» EXERCISE INSTRUCTIONS: For each line in the data below that holds "string", return a copy.

» DATA FOR ANALYSIS:
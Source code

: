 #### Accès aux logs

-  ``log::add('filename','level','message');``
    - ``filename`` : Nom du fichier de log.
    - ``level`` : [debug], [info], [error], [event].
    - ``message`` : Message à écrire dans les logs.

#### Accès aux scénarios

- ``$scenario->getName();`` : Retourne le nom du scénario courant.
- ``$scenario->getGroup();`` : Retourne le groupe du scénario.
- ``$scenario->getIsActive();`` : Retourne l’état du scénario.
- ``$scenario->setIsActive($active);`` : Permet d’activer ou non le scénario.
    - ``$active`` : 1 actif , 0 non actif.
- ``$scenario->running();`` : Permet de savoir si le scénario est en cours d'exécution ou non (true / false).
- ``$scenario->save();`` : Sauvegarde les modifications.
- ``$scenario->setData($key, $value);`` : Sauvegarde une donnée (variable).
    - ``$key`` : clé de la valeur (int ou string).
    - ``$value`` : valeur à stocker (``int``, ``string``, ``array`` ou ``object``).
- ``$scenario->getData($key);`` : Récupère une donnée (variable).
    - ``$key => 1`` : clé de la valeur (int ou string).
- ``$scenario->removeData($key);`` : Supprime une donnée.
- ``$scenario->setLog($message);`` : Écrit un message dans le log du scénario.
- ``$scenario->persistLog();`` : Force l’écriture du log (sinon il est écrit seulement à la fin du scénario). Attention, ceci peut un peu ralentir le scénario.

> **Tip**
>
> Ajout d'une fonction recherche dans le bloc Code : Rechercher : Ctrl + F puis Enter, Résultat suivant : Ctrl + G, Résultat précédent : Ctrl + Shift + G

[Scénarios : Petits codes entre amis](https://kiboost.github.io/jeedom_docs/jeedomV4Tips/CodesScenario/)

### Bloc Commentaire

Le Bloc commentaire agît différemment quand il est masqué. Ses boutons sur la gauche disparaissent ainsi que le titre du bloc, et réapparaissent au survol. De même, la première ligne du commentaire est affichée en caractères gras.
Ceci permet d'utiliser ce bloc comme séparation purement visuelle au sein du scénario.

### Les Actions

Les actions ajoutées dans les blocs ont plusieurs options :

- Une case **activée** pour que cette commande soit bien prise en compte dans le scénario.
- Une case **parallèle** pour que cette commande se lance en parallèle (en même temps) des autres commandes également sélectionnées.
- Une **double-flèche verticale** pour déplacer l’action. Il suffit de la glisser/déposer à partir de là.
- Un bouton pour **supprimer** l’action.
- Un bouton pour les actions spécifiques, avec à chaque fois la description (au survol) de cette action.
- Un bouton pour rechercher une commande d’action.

» TASK ANSWER:
    - ``$key`` : clé de la valeur (int ou string).
    - ``$value`` : valeur à stocker (``int``, ``string``, ``array`` ou ``object``).
    - ``$key => 1`` : clé de la valeur (int ou string).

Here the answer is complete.